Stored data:
************

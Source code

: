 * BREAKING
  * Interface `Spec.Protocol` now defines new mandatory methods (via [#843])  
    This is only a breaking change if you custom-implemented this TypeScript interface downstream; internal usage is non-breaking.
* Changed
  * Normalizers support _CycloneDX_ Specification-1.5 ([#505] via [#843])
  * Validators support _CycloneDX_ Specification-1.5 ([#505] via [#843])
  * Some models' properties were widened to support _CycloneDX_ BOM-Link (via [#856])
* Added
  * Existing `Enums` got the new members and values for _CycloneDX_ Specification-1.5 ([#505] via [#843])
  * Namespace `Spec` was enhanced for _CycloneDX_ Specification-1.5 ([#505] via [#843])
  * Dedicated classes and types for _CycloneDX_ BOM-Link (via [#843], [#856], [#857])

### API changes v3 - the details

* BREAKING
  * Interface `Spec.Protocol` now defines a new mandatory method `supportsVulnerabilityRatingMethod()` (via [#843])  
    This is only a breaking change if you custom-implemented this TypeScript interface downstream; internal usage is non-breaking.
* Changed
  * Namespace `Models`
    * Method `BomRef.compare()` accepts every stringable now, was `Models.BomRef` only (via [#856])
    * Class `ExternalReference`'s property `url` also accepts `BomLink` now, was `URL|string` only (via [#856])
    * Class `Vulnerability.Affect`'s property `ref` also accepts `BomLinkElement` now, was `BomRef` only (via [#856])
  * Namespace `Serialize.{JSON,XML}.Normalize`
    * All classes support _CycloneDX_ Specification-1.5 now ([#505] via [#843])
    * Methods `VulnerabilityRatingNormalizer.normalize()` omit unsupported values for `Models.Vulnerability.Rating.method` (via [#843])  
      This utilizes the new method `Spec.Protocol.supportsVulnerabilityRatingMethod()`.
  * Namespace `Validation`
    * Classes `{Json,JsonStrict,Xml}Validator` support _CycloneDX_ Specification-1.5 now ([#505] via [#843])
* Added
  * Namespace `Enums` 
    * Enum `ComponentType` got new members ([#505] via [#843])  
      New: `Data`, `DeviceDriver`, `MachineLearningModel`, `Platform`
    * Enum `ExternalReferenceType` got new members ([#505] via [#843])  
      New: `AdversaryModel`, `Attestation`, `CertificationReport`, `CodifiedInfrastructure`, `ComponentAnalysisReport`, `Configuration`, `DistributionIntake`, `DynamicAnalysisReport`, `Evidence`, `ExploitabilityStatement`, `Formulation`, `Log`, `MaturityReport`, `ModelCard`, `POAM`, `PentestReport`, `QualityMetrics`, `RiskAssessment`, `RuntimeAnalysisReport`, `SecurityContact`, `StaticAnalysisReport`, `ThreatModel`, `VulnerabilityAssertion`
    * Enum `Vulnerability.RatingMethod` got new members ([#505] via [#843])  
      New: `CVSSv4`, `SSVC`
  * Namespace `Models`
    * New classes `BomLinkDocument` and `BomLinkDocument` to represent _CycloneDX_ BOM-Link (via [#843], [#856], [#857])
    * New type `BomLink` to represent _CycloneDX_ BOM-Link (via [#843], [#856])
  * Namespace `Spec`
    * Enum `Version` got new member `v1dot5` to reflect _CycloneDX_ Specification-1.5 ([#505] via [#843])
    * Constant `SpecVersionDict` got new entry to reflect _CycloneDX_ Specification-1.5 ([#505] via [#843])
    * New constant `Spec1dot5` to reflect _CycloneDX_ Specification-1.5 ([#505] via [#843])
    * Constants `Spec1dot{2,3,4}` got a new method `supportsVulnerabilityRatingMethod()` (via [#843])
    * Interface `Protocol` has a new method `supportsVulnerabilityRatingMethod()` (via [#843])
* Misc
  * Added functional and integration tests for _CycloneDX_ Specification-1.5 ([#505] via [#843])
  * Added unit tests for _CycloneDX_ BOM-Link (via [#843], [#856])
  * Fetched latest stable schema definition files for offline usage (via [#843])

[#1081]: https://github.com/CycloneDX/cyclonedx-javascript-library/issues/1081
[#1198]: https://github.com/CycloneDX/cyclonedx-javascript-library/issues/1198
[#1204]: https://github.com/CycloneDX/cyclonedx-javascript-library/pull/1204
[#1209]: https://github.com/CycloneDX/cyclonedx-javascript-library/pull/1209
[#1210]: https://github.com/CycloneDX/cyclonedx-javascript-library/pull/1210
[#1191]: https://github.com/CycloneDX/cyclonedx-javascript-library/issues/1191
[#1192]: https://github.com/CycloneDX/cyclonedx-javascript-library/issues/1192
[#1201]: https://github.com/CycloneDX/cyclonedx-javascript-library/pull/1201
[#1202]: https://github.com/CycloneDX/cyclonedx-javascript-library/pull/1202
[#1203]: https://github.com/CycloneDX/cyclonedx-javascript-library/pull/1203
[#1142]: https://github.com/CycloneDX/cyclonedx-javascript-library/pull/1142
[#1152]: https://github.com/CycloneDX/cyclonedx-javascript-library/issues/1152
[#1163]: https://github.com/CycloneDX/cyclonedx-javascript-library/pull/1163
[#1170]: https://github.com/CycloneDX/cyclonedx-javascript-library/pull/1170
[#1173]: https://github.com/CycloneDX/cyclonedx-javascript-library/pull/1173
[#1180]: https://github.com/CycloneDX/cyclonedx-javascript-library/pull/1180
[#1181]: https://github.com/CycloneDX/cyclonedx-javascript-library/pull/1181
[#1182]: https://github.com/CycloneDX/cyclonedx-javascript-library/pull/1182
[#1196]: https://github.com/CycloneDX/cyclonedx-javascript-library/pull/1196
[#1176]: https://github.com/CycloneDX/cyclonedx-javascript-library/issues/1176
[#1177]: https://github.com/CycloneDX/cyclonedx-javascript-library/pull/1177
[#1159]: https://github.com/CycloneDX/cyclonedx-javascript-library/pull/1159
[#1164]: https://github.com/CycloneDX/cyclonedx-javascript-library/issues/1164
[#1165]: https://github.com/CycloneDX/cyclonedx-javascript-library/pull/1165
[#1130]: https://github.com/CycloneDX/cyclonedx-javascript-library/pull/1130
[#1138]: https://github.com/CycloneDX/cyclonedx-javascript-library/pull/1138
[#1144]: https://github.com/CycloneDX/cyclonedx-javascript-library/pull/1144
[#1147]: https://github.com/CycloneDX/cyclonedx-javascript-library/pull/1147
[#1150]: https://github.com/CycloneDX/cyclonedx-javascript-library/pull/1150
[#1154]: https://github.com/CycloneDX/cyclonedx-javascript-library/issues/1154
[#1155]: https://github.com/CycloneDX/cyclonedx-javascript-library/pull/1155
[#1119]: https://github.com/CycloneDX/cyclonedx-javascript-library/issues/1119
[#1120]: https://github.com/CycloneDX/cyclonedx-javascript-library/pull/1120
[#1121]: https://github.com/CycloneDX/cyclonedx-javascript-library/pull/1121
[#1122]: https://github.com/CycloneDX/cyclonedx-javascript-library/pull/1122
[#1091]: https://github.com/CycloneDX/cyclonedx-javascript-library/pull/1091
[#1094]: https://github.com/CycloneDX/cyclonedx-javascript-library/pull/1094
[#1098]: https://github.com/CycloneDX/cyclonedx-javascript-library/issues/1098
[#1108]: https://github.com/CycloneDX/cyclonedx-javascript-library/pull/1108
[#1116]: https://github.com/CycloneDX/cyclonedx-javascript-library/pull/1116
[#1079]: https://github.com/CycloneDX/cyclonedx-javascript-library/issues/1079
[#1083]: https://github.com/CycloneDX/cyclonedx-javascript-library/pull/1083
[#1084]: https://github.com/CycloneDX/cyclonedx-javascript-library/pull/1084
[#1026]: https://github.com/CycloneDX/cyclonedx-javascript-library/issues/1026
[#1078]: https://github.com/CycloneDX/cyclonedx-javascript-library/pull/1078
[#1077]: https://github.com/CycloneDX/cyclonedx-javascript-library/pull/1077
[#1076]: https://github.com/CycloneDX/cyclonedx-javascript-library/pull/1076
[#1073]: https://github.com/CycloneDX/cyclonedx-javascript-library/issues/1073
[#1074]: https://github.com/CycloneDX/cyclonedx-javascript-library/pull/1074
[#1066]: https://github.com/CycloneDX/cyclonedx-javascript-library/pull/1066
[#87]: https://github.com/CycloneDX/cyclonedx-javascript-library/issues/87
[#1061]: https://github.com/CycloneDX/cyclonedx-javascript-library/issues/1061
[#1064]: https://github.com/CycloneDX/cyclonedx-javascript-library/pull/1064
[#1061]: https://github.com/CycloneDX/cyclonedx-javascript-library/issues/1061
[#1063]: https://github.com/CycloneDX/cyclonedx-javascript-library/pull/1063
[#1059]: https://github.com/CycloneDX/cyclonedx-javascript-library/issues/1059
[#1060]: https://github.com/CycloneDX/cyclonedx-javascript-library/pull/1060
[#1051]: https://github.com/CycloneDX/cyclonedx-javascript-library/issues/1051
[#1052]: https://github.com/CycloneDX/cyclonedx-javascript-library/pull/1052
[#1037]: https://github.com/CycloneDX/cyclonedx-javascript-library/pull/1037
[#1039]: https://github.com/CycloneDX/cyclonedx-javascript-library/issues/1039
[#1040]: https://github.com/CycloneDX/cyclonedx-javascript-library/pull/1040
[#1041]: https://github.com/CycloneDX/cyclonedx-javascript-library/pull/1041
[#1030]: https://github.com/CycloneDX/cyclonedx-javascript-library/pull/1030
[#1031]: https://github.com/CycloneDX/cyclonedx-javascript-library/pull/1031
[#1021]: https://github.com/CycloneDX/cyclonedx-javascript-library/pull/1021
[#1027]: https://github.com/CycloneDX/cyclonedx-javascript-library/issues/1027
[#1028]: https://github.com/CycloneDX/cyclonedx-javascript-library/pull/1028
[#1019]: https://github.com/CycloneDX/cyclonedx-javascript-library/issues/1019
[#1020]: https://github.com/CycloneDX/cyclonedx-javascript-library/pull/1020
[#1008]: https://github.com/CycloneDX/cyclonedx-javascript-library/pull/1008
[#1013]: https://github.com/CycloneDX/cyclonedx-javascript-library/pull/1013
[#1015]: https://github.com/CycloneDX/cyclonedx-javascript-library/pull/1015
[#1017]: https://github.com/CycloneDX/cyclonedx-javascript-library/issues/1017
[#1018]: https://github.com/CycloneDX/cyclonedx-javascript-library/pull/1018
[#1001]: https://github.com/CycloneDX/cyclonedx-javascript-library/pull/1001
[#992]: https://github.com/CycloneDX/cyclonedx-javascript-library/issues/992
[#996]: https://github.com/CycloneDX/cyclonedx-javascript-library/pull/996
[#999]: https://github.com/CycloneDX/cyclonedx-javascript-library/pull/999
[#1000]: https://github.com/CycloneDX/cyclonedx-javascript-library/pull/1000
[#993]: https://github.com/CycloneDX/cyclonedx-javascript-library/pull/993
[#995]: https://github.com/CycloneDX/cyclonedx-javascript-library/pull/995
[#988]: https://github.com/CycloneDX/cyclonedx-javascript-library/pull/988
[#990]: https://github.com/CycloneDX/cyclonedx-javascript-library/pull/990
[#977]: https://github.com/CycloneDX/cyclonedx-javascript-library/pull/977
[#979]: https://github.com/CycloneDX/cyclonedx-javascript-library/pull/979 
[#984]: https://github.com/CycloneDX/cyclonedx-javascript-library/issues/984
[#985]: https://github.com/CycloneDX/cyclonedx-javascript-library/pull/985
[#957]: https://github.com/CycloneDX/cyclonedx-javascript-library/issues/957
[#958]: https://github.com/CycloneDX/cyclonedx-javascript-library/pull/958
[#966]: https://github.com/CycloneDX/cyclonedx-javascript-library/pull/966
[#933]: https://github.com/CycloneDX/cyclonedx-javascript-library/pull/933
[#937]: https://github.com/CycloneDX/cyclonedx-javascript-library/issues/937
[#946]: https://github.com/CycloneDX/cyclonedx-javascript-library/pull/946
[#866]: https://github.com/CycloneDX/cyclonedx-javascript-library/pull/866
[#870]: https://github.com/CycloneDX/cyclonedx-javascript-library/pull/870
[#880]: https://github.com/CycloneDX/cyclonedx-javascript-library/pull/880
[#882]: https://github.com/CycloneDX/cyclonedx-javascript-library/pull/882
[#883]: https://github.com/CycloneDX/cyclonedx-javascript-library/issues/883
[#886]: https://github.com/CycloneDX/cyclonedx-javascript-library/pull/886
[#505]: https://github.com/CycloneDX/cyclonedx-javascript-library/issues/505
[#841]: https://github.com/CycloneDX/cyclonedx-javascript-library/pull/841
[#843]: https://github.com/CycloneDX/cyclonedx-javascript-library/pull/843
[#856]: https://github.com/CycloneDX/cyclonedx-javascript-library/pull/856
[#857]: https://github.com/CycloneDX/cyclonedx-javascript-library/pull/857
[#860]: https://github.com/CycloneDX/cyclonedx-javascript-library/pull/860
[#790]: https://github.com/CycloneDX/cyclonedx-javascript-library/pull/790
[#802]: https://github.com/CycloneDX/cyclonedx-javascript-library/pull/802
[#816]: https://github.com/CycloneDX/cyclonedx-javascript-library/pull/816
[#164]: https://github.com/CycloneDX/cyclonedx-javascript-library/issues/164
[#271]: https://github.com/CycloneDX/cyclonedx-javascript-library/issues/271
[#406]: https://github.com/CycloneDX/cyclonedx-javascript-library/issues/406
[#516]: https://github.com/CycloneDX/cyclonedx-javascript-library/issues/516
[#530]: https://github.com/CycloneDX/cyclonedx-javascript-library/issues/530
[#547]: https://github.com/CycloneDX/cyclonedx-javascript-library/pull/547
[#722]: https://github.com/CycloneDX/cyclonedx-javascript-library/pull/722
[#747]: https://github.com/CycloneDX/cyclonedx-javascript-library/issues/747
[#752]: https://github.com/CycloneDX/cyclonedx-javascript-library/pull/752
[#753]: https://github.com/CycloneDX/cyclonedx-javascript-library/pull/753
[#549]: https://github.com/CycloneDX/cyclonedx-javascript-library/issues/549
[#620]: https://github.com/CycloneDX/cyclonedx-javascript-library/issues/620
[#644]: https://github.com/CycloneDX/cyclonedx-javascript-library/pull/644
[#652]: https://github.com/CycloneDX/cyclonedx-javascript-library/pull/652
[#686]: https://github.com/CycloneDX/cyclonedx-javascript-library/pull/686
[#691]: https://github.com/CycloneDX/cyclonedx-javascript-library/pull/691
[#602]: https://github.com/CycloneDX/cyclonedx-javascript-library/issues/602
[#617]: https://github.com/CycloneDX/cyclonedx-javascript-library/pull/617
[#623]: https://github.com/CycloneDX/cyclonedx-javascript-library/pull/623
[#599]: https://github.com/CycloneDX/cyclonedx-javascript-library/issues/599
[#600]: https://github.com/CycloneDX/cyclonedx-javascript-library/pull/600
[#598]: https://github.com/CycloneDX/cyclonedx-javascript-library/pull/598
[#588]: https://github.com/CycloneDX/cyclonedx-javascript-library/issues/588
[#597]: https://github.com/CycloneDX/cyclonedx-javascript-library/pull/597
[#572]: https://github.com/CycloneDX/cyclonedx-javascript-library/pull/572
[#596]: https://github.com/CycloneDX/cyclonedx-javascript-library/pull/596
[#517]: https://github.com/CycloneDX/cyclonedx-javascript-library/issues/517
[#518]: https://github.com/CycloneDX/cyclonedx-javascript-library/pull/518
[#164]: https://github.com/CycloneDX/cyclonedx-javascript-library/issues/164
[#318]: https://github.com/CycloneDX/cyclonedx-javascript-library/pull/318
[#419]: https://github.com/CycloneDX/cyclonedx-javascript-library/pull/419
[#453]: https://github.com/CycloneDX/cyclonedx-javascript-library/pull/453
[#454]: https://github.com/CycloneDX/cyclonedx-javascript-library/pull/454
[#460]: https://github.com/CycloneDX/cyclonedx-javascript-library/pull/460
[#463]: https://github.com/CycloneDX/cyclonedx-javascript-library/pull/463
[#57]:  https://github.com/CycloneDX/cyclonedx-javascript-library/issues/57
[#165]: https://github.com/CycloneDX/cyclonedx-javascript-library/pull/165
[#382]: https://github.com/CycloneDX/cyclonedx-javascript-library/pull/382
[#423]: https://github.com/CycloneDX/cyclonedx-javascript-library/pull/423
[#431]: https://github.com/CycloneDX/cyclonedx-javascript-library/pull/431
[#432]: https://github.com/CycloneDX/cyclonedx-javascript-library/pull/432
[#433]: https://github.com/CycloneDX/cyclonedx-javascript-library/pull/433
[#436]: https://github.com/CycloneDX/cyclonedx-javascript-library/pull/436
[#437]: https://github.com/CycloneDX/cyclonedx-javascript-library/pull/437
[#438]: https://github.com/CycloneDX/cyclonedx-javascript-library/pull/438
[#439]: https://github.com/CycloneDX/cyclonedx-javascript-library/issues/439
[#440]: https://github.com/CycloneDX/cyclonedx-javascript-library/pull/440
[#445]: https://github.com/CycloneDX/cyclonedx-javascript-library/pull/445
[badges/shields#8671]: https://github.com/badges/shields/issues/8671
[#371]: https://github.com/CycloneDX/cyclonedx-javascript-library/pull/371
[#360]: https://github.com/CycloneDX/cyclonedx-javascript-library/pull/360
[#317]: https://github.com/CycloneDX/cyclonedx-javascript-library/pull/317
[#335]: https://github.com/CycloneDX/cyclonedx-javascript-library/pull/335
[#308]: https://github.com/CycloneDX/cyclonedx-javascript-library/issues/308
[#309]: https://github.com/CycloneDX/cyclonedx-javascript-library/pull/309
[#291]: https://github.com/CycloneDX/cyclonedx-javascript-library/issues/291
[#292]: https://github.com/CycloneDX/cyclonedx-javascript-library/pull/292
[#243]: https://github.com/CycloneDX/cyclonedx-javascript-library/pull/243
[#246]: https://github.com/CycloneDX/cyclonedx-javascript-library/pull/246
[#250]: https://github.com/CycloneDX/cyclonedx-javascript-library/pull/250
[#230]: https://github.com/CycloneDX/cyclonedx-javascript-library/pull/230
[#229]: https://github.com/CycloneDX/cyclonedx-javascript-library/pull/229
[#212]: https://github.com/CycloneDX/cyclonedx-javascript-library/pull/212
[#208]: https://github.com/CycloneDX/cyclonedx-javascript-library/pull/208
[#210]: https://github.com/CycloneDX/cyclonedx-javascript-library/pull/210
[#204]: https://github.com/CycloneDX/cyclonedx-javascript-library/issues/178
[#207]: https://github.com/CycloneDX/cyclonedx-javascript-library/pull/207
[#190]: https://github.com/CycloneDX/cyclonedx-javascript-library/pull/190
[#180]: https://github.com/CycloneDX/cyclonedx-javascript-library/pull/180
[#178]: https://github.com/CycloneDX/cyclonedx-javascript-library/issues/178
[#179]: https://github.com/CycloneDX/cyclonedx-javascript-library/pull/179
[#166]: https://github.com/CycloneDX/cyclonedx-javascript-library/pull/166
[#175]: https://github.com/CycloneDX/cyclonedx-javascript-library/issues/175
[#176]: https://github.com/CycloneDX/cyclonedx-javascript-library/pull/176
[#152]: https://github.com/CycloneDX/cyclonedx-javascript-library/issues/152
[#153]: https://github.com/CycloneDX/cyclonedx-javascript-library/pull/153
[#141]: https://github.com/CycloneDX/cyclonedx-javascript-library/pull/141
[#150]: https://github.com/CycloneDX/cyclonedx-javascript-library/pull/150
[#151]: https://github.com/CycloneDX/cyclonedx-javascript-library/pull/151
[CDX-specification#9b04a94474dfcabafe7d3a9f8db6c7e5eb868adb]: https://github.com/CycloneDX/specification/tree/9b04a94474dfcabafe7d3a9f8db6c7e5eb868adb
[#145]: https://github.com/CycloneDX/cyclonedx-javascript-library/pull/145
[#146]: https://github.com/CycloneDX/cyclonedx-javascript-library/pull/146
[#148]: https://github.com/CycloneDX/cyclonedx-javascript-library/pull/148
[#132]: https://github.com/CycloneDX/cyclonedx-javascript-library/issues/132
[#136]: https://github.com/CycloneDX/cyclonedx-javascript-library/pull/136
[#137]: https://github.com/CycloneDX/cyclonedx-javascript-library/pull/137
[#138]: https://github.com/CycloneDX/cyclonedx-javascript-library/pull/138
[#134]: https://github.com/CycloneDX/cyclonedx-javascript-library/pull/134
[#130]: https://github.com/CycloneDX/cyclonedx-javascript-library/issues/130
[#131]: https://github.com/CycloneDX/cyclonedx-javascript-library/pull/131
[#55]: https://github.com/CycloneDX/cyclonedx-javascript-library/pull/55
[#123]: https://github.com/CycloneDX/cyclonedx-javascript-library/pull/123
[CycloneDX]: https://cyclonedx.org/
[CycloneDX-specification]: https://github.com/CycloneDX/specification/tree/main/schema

************

WHAT YOU HAVE TO DO
The lines needed run from the first line of the data through the line containing "Validators support _CycloneDX_"; give them again exactly and nothing else.

OUTPUT FOR THIS TASK
Source code

: * BREAKING
  * Interface `Spec.Protocol` now defines new mandatory methods (via [#843])  
    This is only a breaking change if you custom-implemented this TypeScript interface downstream; internal usage is non-breaking.
* Changed
  * Normalizers support _CycloneDX_ Specification-1.5 ([#505] via [#843])
  * Validators support _CycloneDX_ Specification-1.5 ([#505] via [#843])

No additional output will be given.